Rational Design of High-Performance Electrocatalysts for Future Energy and Material Applications

Di-Jia Liu (Argonne National Lab)

Electrocatalysis is poised to play a pivotal role in future energy material and chemical manufacturing. The rational design of next-generation electrocatalysts - guided by sound scientific hypothesis - is essential for advancing practical technologies. In recent years, my team at Argonne has actively explored high-performance electrocatalysts using innovative design and synthesis strategies. In this presentation, I will first discuss our recent advances in utilizing metal–organic frameworks (MOFs) as tunable precursors for oxygen redox electrocatalysis. This includes the development of platinum-group-metal-free (PGM-free) and ultralow-platinum catalysts for proton exchange membrane fuel cells [1], as well as PGM-free catalysts as viable replacements for iridium for water electrolysis [2]. I will then introduce our recent studies on the selective electrochemical reduction of CO₂ to multi-carbon (C₂⁺) products, where the reaction pathways and product distributions are profoundly modulated by active-site geometry, atomic coordination, and nanoconfinement effects [3–5].
The presentation outlines our integrated approach that combines advanced structural and spectroscopic characterization, computational modeling, and machine-learning-guided discovery to uncover catalytic mechanisms and guide materials optimization. Finally, I will discuss the implications of these findings for the scalable design of next-generation electrocatalysts in future energy conversion and storage applications.
[1] “Ultralow-loading platinum-cobalt fuel cell catalysts derived from imidazolate frameworks” L. Chong, et. al. Science 362, 1276–1281 (2018)
[2] “La- and Mn-doped cobalt spinel oxygen evolution catalyst for proton exchange membrane electrolysis” L. Chong, et. al. Science 380, 609–616 (2023)

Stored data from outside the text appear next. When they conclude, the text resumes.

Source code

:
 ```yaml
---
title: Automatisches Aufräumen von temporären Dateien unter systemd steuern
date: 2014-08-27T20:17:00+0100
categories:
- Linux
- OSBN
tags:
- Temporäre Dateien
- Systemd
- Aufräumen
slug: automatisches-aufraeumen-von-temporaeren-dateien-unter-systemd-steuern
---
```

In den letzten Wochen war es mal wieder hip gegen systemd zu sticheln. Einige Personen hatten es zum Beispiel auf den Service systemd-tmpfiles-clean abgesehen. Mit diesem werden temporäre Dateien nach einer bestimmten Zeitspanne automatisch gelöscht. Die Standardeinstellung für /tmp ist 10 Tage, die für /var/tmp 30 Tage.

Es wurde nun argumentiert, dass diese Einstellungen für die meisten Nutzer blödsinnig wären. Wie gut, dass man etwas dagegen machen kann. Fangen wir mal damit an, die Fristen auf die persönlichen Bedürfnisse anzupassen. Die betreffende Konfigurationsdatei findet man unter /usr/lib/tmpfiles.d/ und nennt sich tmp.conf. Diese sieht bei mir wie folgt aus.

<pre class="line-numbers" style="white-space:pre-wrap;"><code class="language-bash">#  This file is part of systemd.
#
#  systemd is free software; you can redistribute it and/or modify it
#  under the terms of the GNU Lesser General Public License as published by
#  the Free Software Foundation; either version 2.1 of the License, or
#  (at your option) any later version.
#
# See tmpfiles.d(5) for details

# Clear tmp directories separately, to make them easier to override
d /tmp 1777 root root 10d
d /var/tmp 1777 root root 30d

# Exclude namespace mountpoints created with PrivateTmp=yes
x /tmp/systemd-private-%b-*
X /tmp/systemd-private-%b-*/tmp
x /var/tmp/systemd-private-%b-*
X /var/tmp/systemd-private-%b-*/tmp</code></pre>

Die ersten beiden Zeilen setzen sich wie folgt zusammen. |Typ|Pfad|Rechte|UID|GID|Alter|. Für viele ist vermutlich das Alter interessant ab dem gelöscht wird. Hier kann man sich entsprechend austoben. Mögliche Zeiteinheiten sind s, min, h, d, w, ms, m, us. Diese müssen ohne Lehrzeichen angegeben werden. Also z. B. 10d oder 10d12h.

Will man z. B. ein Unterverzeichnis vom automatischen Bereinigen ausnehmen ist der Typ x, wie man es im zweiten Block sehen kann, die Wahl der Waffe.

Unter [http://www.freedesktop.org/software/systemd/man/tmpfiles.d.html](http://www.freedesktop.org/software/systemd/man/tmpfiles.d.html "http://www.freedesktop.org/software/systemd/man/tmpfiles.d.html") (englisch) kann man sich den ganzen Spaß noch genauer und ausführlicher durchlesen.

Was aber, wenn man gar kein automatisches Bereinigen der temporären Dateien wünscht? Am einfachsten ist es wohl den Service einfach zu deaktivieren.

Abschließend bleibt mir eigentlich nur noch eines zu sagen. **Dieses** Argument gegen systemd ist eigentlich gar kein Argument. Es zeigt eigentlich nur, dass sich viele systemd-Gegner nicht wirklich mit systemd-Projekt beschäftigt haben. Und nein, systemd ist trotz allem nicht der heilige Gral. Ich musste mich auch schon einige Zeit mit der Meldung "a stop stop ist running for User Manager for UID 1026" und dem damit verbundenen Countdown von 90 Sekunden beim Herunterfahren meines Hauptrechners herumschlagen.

[3] “Highly selective electrocatalytic CO2 reduction to ethanol by metallic clusters dynamically formed from atomically dispersed copper” H. Xu, et. al. Nature Energy, 5, 623–632 (2020)
[4] “Modulating CO2 electrocatalytic conversion to organics pathway by the catalytic site dimension”, H. Xu, J. Am. Chem. Soc., 146, 10357−10366, (2024)
[5] “Direct Electrochemical Reduction of CO2 to C2+ Chemicals: Catalysts, Microenvironments, and Mechanistic Understanding” S. Guo, et. al. ACS Energy Letter, 10, 600−619 (2025)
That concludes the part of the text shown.